> TO DO
All lines in the material below that contain "Heuristik" should be located and copied.
....................
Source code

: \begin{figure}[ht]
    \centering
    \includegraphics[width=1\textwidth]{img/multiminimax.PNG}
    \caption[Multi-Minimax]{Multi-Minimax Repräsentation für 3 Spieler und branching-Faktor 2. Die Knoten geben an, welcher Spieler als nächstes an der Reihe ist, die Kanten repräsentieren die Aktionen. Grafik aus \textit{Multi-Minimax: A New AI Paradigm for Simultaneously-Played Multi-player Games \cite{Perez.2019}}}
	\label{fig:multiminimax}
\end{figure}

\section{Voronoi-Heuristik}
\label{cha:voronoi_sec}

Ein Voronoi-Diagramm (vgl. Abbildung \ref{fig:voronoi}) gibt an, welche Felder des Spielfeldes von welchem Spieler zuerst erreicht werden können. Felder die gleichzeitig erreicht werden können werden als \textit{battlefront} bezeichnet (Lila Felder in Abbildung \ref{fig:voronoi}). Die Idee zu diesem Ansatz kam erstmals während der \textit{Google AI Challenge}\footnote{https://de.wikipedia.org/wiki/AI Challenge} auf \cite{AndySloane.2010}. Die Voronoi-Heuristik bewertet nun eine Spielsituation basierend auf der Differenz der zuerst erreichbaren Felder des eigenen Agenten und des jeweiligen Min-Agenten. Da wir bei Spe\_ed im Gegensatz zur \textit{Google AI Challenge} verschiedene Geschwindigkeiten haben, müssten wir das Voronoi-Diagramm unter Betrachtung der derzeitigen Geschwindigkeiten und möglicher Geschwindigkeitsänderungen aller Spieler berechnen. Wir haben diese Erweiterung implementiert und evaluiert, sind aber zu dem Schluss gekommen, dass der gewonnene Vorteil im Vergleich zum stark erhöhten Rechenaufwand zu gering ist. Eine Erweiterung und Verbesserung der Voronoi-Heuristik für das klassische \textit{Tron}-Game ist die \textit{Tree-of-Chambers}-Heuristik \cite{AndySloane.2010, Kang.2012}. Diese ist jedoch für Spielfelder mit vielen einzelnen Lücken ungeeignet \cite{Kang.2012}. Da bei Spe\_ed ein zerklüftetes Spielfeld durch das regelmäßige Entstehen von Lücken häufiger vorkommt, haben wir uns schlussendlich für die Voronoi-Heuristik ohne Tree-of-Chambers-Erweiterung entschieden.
....................
> RESPONSE
\section{Voronoi-Heuristik}
Ein Voronoi-Diagramm (vgl. Abbildung \ref{fig:voronoi}) gibt an, welche Felder des Spielfeldes von welchem Spieler zuerst erreicht werden können. Felder die gleichzeitig erreicht werden können werden als \textit{battlefront} bezeichnet (Lila Felder in Abbildung \ref{fig:voronoi}). Die Idee zu diesem Ansatz kam erstmals während der \textit{Google AI Challenge}\footnote{https://de.wikipedia.org/wiki/AI Challenge} auf \cite{AndySloane.2010}. Die Voronoi-Heuristik bewertet nun eine Spielsituation basierend auf der Differenz der zuerst erreichbaren Felder des eigenen Agenten und des jeweiligen Min-Agenten. Da wir bei Spe\_ed im Gegensatz zur \textit{Google AI Challenge} verschiedene Geschwindigkeiten haben, müssten wir das Voronoi-Diagramm unter Betrachtung der derzeitigen Geschwindigkeiten und möglicher Geschwindigkeitsänderungen aller Spieler berechnen. Wir haben diese Erweiterung implementiert und evaluiert, sind aber zu dem Schluss gekommen, dass der gewonnene Vorteil im Vergleich zum stark erhöhten Rechenaufwand zu gering ist. Eine Erweiterung und Verbesserung der Voronoi-Heuristik für das klassische \textit{Tron}-Game ist die \textit{Tree-of-Chambers}-Heuristik \cite{AndySloane.2010, Kang.2012}. Diese ist jedoch für Spielfelder mit vielen einzelnen Lücken ungeeignet \cite{Kang.2012}. Da bei Spe\_ed ein zerklüftetes Spielfeld durch das regelmäßige Entstehen von Lücken häufiger vorkommt, haben wir uns schlussendlich für die Voronoi-Heuristik ohne Tree-of-Chambers-Erweiterung entschieden.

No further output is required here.